1. The Faith of Obedience
(Note: Willard calls this the “faith of propriety,” but as he explained it, I struggled to see how the word “propriety” fit. It seems more like “obedience” in my reading.)
This is what we see at the very beginning of Job. He did what was right, and God blessed him for it. Job is described by the book’s writer as the most righteous man living at his time. He served God with all his heart and God was pleased with Job’s life and blessed him for it. God blesses the faith of obedience because he likes to bless people.
The book of Proverbs teaches us this type of faith is valid. We obey the Bible, seeking God first in our lives, and he blesses us. Many of us have experienced that. Most of us would like to experience that.
Then God allowed everything to be stripped from Job. Job didn’t change any of his behavior, but everything fell apart for him. Job said, “The thing I greatly feared has come upon me, and what I dreaded has happened to me” (Job 3:25).
What do you fear most? What would be the worst thing to happen to you? Imagine whatever you fear most coming to pass. Like Job, you might be forced to develop another kind of faith—the faith of desperation.
2. The Faith of Desperation
Job expresses this faith in Job 13:15, “Though he slay me, yet will I [still] trust him.” In other words, he says, “God, I can’t understand what you’re doing, but I know you’re good, and so even though everything around me is falling apart, I’m still going to trust that you are working out your good plan.

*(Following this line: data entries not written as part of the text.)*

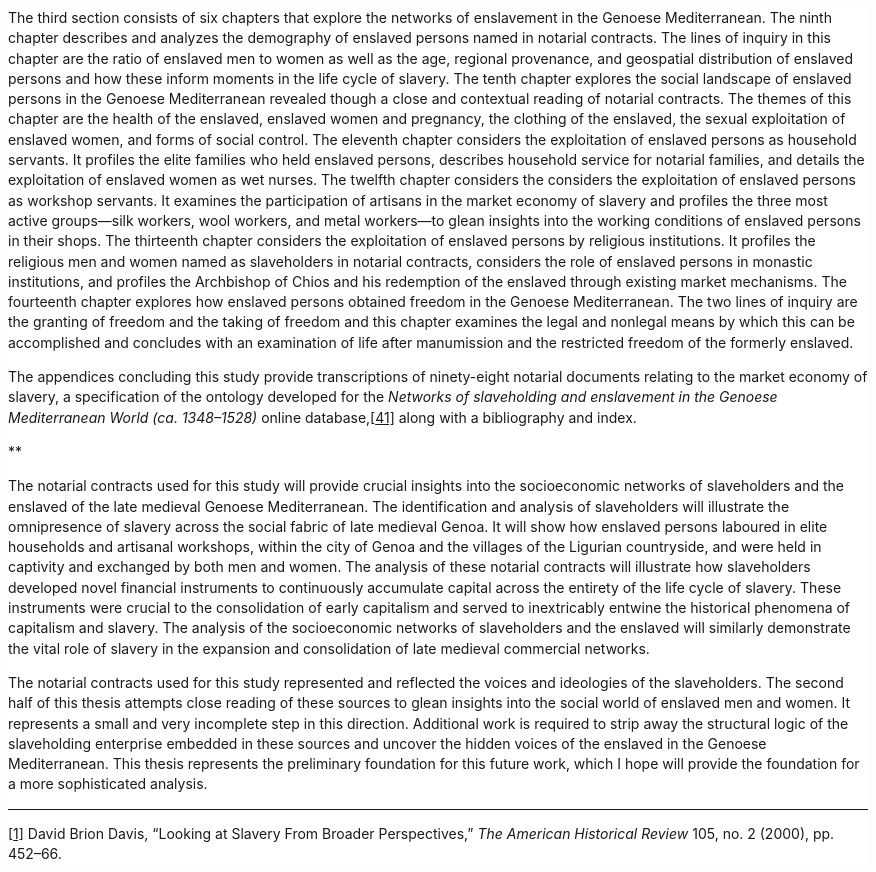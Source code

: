 The third section consists of six chapters that explore the networks of enslavement in the Genoese Mediterranean. The ninth chapter describes and analyzes the demography of enslaved persons named in notarial contracts. The lines of inquiry in this chapter are the ratio of enslaved men to women as well as the age, regional provenance, and geospatial distribution of enslaved persons and how these inform moments in the life cycle of slavery. The tenth chapter explores the social landscape of enslaved persons in the Genoese Mediterranean revealed though a close and contextual reading of notarial contracts. The themes of this chapter are the health of the enslaved, enslaved women and pregnancy, the clothing of the enslaved, the sexual exploitation of enslaved women, and forms of social control. The eleventh chapter considers the exploitation of enslaved persons as household servants. It profiles the elite families who held enslaved persons, describes household service for notarial families, and details the exploitation of enslaved women as wet nurses. The twelfth chapter considers the considers the exploitation of enslaved persons as workshop servants. It examines the participation of artisans in the market economy of slavery and profiles the three most active groups—silk workers, wool workers, and metal workers—to glean insights into the working conditions of enslaved persons in their shops. The thirteenth chapter considers the exploitation of enslaved persons by religious institutions. It profiles the religious men and women named as slaveholders in notarial contracts, considers the role of enslaved persons in monastic institutions, and profiles the Archbishop of Chios and his redemption of the enslaved through existing market mechanisms. The fourteenth chapter explores how enslaved persons obtained freedom in the Genoese Mediterranean. The two lines of inquiry are the granting of freedom and the taking of freedom and this chapter examines the legal and nonlegal means by which this can be accomplished and concludes with an examination of life after manumission and the restricted freedom of the formerly enslaved.

The appendices concluding this study provide transcriptions of ninety-eight notarial documents relating to the market economy of slavery, a specification of the ontology developed for the *Networks of slaveholding and enslavement in the Genoese Mediterranean World (ca. 1348–1528)* online database,[[41\]](#_ftn41) along with a bibliography and index.

**

The notarial contracts used for this study will provide crucial insights into the socioeconomic networks of slaveholders and the enslaved of the late medieval Genoese Mediterranean. The identification and analysis of slaveholders will illustrate the omnipresence of slavery across the social fabric of late medieval Genoa. It will show how enslaved persons laboured in elite households and artisanal workshops, within the city of Genoa and the villages of the Ligurian countryside, and were held in captivity and exchanged by both men and women. The analysis of these notarial contracts will illustrate how slaveholders developed novel financial instruments to continuously accumulate capital across the entirety of the life cycle of slavery. These instruments were crucial to the consolidation of early capitalism and served to inextricably entwine the historical phenomena of capitalism and slavery. The analysis of the socioeconomic networks of slaveholders and the enslaved will similarly demonstrate the vital role of slavery in the expansion and consolidation of late medieval commercial networks.

The notarial contracts used for this study represented and reflected the voices and ideologies of the slaveholders. The second half of this thesis attempts close reading of these sources to glean insights into the social world of enslaved men and women. It represents a small and very incomplete step in this direction. Additional work is required to strip away the structural logic of the slaveholding enterprise embedded in these sources and uncover the hidden voices of the enslaved in the Genoese Mediterranean. This thesis represents the preliminary foundation for this future work, which I hope will provide the foundation for a more sophisticated analysis. 

------

[[1\]](#_ftnref1) David Brion Davis, “Looking at Slavery From Broader Perspectives,” *The American Historical Review* 105, no. 2 (2000), pp. 452–66.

Though you slay me, yet will I trust you.”
Many people never make it to this stage. They live on the faith of obedience, making them not only shallow but also judgmental. When something goes wrong in someone else’s life, they think, “Well, I wonder what they did wrong?” They think that way because they only know the faith of obedience.
But then God sends them through a “Job chapter.” And some people, when this happens, fall away from the faith. But others go on to develop the faith of desperation that strips them of their judgmentalism, causing them to say, “Though he slay me, yet will I trust him.”
Dallas Willard writes in Life Without Lack:
Often God allows us to reach the point of desperation so we can learn how to trust. It is a hard lesson, but an essential one. The ‘life without lack’ is known by those who have learned how to trust God in the moment of their need. In the moment of their need. Not before the moment of need, not after the moment of need when the storm has passed, but in the moment of need. For it is in that moment, when everything else is gone, that you know the reality of God.
Is this where you are? Have you ever been forced to develop this kind of faith?
3. The Faith of Sufficiency
Believe it or not, there was another type of faith for Job—the faith of sufficiency. It’s the faith that rejoices, sitting silently and calmly in the presence of the Shepherd.
Throughout the book of Job, Job protests his situation before God. “God, I did it all right! I obeyed you! I put you first and look what happened! When are you going to come through for me?” All while desiring to see God and talk with him face to face.
And at the end of the book, God grants him that audience. Job had always believed the right things about God in his head but had never felt them in his heart until now. At this point in the book, Job stopped pressing his case. He rested. He saw with his eyes the goodness of God and knew he could trust him in all things. He could finally say, “I know you are good and I have nothing left to say.”
Job’s vision of God was so full and so satisfying that whatever happened to him from this point on didn’t matter. He could trust in the goodness of God; he was content just to be in the presence of the Shepherd where goodness and mercy surrounded him and followed him and satisfied him. That is the faith of sufficiency.
A lot of us are where Job was. We’ve heard about all these things with the hearing of our ears, but our eyes have never seen them and our souls have yet to feel them. Friend, ask God to give you the faith of sufficiency—the faith that rests in God’s goodness and trusts that his presence is enough.